There are signs of hope, but Yahoo! ( YHOO) isn't out of the woods yet. Shares of the Internet giant had rallied more than 6% Wednesday after the company announced
third-quarter results that topped Wall Street's top and bottom line expecations. Yahoo! CEO Jerry Yang also unveiled an ambitious new plan for the company as he neared the end of a high-profile 100-day review of the company's strategy announced in July. Still, putting Yang's plan into action will be more difficult than merely outlining a bold vision. And while Yahoo! deserves credit for finally delivering on its prior promises this quarter, investors should continue to take a wait-and-see attitude toward the stock until the company can show more proof that the plan is actually working. That's particularly true given the fast-changing and highly competitive marketplace where Yahoo! operates. But the quarter did bring some strong developments. The most positive was a reacceleration in the company's bread-and-butter online display advertising business, which grew almost 20% year over year. The impressive growth followed five quarters of decelerating revenue growth. It also lends credence to management's efforts to reignite growth even as more ad space becomes available online, thanks to the rapid rise of social networking sites like Facebook and News Corp.'s ( NWS) MySpace. "As we shared with you a year ago, social networking and a proliferation of publishing tools has fragmented user attention and this trend continues," Yahoo! President Sue Decker said Tuesday during the company's conference call for investors. "While this presented some short-term challenges for Yahoo! in the past, we are already starting to see signs of progress from our recent efforts to address this market shift and we see significant long-term opportunities that Yahoo! can uniquely address."
The eagerly anticipated results from Yahoo!'s new Panama search-ranking system, which the company launched in the U.S. early this year and continues to roll out internationally, also painted a bullish picture. Revenue per search increased another 20% over the quarter, meaning the company now makes 30% more on each search compared to a year ago. However, much of what Yahoo! finally delivered on Tuesday should have arrived some time ago. The company has long been talking up its plans to boost display growth by putting more ad inventory on its Right Media ad exchange. And anticipation for Panama caused Yahoo! shares to run up at the beginning of the year because of bullish management comments. Even the gains made by Yahoo! shares on Wednesday are tempered by the stock's slide of almost 3% on Tuesday ahead of the earnings announcement. The road ahead will continue to be difficult. Yang unveiled a three-pronged strategy on Tuesday that consists of: being the starting point for a growing number of users, becoming a "must buy" ad space for more advertisers, and opening up Yahoo!'s technology platform to third- party developers so that new applications can be developed. But becoming the starting point for even more users will be easier said than done.
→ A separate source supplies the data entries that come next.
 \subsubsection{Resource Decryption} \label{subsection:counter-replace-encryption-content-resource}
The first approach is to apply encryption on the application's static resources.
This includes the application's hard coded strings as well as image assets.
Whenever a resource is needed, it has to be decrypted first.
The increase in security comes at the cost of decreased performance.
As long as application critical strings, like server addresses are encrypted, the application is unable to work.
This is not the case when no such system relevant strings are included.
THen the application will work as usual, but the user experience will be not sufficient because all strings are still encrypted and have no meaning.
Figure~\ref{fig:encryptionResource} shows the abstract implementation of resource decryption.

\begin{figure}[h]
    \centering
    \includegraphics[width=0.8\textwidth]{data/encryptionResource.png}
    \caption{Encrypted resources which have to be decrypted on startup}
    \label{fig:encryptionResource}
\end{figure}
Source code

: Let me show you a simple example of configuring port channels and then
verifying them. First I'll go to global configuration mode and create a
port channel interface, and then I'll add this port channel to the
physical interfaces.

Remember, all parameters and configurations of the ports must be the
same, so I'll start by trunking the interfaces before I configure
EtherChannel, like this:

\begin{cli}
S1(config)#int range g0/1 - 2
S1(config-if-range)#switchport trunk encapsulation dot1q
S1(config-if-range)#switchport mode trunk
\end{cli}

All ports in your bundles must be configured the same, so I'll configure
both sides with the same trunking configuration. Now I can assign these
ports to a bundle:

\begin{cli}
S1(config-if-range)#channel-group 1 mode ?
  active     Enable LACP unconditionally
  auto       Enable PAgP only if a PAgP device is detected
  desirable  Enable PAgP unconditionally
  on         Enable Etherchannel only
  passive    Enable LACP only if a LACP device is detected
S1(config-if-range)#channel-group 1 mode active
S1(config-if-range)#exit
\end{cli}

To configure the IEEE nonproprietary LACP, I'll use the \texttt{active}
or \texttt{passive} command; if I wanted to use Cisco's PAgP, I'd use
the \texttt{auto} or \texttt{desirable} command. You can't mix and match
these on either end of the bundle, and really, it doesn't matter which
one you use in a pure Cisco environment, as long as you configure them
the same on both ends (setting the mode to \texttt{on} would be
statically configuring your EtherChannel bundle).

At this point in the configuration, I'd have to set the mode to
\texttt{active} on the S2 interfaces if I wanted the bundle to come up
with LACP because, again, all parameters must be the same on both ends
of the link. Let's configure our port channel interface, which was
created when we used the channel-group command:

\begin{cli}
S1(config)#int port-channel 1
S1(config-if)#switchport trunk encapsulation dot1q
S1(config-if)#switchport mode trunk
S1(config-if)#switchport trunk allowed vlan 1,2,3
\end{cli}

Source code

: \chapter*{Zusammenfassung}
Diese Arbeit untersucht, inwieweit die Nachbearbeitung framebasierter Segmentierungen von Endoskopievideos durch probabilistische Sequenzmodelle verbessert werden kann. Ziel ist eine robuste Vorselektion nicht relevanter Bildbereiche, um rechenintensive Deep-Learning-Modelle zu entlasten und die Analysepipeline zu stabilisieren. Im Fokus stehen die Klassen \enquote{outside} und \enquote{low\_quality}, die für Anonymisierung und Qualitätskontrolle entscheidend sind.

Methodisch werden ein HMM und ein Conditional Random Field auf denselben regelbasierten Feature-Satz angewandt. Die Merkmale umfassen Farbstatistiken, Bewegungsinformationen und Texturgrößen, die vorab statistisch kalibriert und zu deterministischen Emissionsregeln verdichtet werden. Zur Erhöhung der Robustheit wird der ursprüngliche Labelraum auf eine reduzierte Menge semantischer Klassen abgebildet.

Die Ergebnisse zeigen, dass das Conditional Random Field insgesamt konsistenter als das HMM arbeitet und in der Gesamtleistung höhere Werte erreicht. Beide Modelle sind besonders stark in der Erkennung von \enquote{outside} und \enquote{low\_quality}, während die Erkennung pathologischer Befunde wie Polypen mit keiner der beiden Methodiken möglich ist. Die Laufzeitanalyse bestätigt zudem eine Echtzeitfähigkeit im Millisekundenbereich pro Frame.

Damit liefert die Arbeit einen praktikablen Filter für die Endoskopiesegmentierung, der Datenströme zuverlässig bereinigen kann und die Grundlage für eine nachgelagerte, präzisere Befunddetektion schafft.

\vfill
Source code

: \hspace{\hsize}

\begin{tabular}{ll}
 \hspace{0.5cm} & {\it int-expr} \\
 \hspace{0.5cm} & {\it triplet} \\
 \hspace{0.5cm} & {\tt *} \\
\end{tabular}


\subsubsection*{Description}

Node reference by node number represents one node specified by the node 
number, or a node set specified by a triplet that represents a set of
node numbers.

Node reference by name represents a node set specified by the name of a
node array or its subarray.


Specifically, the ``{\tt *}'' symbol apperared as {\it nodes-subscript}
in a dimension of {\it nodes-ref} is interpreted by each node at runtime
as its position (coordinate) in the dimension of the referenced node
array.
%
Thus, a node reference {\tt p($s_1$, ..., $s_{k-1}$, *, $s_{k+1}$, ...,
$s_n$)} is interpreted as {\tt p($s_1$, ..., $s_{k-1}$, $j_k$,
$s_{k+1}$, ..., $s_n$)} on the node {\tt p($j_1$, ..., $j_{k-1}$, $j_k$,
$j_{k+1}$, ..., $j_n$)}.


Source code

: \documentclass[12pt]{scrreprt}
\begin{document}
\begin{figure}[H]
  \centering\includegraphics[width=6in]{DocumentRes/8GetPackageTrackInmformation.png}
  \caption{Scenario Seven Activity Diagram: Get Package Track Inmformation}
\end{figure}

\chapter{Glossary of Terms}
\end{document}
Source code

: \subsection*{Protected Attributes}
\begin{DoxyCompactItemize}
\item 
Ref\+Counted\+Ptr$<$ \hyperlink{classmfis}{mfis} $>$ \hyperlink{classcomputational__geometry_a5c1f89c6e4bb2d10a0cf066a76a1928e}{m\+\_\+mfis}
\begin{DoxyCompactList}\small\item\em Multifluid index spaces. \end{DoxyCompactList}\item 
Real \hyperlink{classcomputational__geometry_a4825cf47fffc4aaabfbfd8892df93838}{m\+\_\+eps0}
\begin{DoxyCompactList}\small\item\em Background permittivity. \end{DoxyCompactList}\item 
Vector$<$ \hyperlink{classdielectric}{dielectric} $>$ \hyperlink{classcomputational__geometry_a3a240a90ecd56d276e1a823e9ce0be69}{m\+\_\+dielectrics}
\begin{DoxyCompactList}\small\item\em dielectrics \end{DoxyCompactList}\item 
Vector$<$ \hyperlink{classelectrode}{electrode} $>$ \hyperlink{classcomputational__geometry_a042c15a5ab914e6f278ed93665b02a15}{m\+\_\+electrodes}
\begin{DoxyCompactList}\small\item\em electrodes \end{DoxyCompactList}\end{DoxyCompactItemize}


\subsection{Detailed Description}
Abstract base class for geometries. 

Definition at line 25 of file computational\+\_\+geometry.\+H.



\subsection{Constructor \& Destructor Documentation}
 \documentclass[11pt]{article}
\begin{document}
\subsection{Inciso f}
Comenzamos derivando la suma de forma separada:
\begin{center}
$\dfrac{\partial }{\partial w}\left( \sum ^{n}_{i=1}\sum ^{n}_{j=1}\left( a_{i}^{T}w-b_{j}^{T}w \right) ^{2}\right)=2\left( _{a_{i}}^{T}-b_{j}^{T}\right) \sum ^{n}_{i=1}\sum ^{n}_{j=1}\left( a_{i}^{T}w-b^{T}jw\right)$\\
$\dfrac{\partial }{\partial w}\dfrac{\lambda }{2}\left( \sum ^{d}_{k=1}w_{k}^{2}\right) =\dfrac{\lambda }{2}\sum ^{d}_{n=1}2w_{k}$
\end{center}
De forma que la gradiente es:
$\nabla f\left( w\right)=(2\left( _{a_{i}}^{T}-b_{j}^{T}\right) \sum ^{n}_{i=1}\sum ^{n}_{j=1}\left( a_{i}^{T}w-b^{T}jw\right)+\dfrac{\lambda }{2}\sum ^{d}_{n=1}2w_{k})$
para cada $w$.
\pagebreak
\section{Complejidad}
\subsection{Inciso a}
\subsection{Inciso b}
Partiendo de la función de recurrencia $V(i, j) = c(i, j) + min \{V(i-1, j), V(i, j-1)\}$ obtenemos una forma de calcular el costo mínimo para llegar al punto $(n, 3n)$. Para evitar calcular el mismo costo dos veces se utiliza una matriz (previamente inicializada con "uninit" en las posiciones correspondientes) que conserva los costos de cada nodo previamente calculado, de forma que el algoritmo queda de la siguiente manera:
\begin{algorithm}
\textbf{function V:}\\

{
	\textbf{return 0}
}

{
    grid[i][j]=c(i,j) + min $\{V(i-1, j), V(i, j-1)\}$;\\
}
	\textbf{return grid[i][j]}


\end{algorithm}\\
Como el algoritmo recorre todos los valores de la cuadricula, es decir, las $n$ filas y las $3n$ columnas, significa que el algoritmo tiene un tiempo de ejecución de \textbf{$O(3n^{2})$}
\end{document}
The personalized iGoogle starting page that Google ( GOOG) is pushing aggressively -- and which has demonstrated impressive growth -- will pose a challenge.
The same goes for being coveted by yet more advertisers. When it comes to display, the competition will only get tougher with Google's bid to buy DoubleClick and Microsoft's ( MSFT) recent acquisition of aQuantive. And in search advertising, while revenue per query gains are promising, Yahoo! continues to lose market share to Google. Finally, while opening up Yahoo!'s platform to developers signals a promising direction, it still remains to be seen how the company plans to cash in. Any impact is likely to take a long time to kick in -- if it pans out at all. It's a good start for Yahoo!, but too much has to be accomplished to back the company wholeheartedly at this point.